Les associations représentant les compagnies aériennes et l’industrie européenne du tourisme se sont prononcées contre la proposition de la Commission européenne d’augmenter la redevance du système d’autorisation de voyage ETIAS, qui passerait de 7 euros à 20 euros.
Le système européen d’information et d’autorisation de voyage (ETIAS), qui devrait être opérationnel fin 2026, obligera les voyageurs non européens exemptés de visa à obtenir une autorisation en ligne et à payer les frais correspondants avant d’entrer dans l’espace UE/Schengen de 29 pays.
Les groupes de voyage et de tourisme ont toutefois exprimé leur « profonde inquiétude » face à la hausse proposée et ont appelé le Parlement européen et le Conseil européen, qui devront l’approuver, à rejeter l’augmentation proposée des frais de 7 à 20 euros.
Ils ont également demandé une étude d’impact pour justifier les coûts et adopter une redevance « plus proportionnée et basée sur des preuves ».
« Même si la taxe ne représente qu’une petite partie des frais de voyage, l’impact cumulé sur les familles n’est pas négligeable, surtout dans le contexte plus large de l’augmentation des taxes sur les nuitées », ont déclaré les groupes dans un communiqué commun.
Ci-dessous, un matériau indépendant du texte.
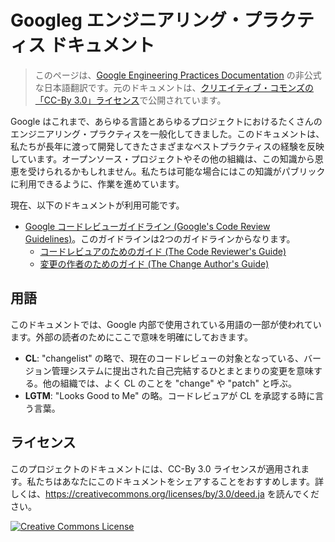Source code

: # Googleg エンジニアリング・プラクティス ドキュメント

> このページは、[Google Engineering Practices Documentation](https://google.github.io/eng-practices/) の非公式な日本語翻訳です。元のドキュメントは、[クリエイティブ・コモンズの「CC-By 3.0」ライセンス](https://creativecommons.org/licenses/by/3.0/deed.ja)で公開されています。

Google はこれまで、あらゆる言語とあらゆるプロジェクトにおけるたくさんのエンジニアリング・プラクティスを一般化してきました。このドキュメントは、私たちが長年に渡って開発してきたさまざまなベストプラクティスの経験を反映しています。オープンソース・プロジェクトやその他の組織は、この知識から恩恵を受けられるかもしれません。私たちは可能な場合にはこの知識がパブリックに利用できるように、作業を進めています。

現在、以下のドキュメントが利用可能です。

*   [Google コードレビューガイドライン (Google's Code Review Guidelines)](review/index.md)。このガイドラインは2つのガイドラインからなります。
    *   [コードレビュアのためのガイド (The Code Reviewer's Guide)](review/reviewer/index.md)
    *   [変更の作者のためのガイド (The Change Author's Guide)](review/developer/index.md)

## 用語

このドキュメントでは、Google 内部で使用されている用語の一部が使われています。外部の読者のためにここで意味を明確にしておきます。

*   **CL**: "changelist" の略で、現在のコードレビューの対象となっている、バージョン管理システムに提出された自己完結するひとまとまりの変更を意味する。他の組織では、よく CL のことを "change" や "patch" と呼ぶ。
*   **LGTM**: "Looks Good to Me" の略。コードレビュアが CL を承認する時に言う言葉。

## ライセンス

このプロジェクトのドキュメントには、CC-By 3.0 ライセンスが適用されます。私たちはあなたにこのドキュメントをシェアすることをおすすめします。詳しくは、<https://creativecommons.org/licenses/by/3.0/deed.ja> を読んでください。

<a rel="license" href="https://creativecommons.org/licenses/by/3.0/"><img alt="Creative Commons License" style="border-width:0" src="https://i.creativecommons.org/l/by/3.0/88x31.png" /></a>
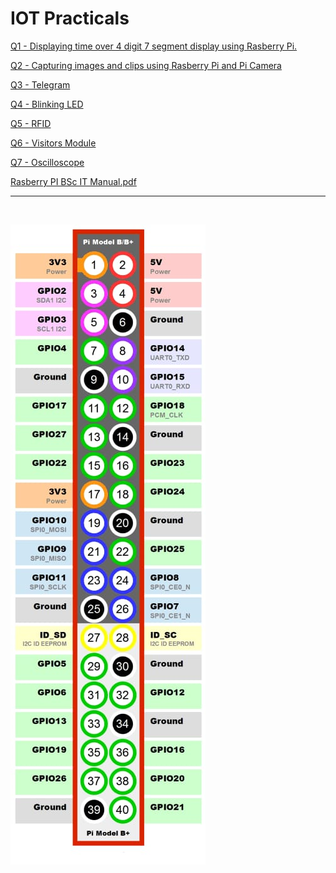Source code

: # IOT Practicals

[Q1 - Displaying time over 4 digit 7 segment display using Rasberry Pi.](./q1.py) 

[Q2 - Capturing images and clips using Rasberry Pi and Pi Camera](./q2.py)

[Q3 - Telegram](./q3.py)

[Q4 - Blinking LED](./q4.py)

[Q5 - RFID](./q5.py)

[Q6 - Visitors Module](./q6.py)

[Q7 - Oscilloscope](./q7.py)

[Rasberry PI BSc IT Manual.pdf](./Raspberry%20Pi%20BSC%20IT%20manual%20new.pdf)

<hr>
<br>

![RPI 20pins Image](./RPI%20Pins.jpeg)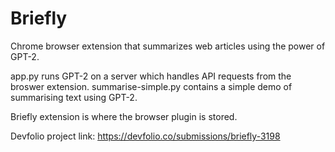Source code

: # Briefly
Chrome browser extension that summarizes web articles using the power of GPT-2.

app.py runs GPT-2 on a server which handles API requests from the broswer extension.
summarise-simple.py contains a simple demo of summarising text using GPT-2.

Briefly extension is where the browser plugin is stored.

Devfolio project link: https://devfolio.co/submissions/briefly-3198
Parmi les signataires de la déclaration figurent Airlines for Europe, l’Association des compagnies aériennes des régions d’Europe, l’Association européenne du tourisme, l’Association européenne des agents de voyage et des tour-opérateurs, l’Association européenne des hôtels, restaurants et cafés, et la Fédération européenne du tourisme rural (RURALTOUR), entre autres.
Les groupes affirment que l’augmentation « semble disproportionnée » et « manque de transparence ». Ils affirment également que la Commission européenne devrait publier « une ventilation détaillée des coûts » et préciser si d’autres modèles de tarification, tels que 10 ou 12 euros, ont été envisagés.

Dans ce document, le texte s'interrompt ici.